Il prezzo dell’abbonamento è volutamente contenuto: 7,99 dollari al mese, o 79,99 dollari l’anno. Una cifra simbolica, pensata per essere accessibile e inclusiva. Come ha dichiarato Hamza Ali: abbiamo voluto rendere l’accesso al cinema palestinese possibile per chiunque, ovunque, perché crediamo che queste storie debbano essere viste. Non a caso, il motto della piattaforma è semplice e diretto: Palestine will be seen.

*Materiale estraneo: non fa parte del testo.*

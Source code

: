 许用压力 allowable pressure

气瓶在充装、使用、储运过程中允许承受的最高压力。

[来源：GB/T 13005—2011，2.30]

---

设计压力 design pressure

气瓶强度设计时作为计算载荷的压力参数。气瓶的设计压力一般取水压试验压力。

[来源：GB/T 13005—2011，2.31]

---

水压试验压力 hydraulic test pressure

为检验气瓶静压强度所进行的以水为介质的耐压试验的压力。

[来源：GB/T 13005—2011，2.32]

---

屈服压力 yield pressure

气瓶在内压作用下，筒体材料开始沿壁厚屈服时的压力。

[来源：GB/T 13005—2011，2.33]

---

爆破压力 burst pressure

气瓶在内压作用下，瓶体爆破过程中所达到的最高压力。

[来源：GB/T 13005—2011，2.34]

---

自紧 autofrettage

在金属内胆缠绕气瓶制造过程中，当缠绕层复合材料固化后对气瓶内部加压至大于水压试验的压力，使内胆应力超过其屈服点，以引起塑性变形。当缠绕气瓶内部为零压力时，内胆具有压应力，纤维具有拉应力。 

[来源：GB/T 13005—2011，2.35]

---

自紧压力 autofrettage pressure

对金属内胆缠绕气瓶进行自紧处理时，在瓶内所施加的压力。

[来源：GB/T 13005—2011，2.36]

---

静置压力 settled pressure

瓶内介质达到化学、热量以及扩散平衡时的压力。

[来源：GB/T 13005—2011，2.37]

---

Guardando al futuro, Watermelon+ non ha intenzione di fermarsi. I fondatori stanno già lavorando a nuove produzioni originali, co-produzioni internazionali, documentari dal Sud globale e collaborazioni con festival indipendenti. L’ambizione è alta, ma non irrealistica: diventare una sorta di A24 del mondo arabo, una casa creativa capace di produrre e distribuire opere di qualità, autentiche, libere.
In conclusione
In un mondo sempre più polarizzato, in cui la narrazione ufficiale troppo spesso zittisce le voci scomode, Watermelon+ emerge come un’alternativa necessaria. È una piattaforma, sì, ma anche un atto di amore verso la cultura, verso la giustizia, verso la possibilità di raccontarsi da sé. È un invito a guardare, davvero. Non solo con gli occhi, ma con il cuore, con la mente, con la memoria.
Guardare un film palestinese su Watermelon+ è un gesto semplice. Ma, oggi, è anche un gesto rivoluzionario.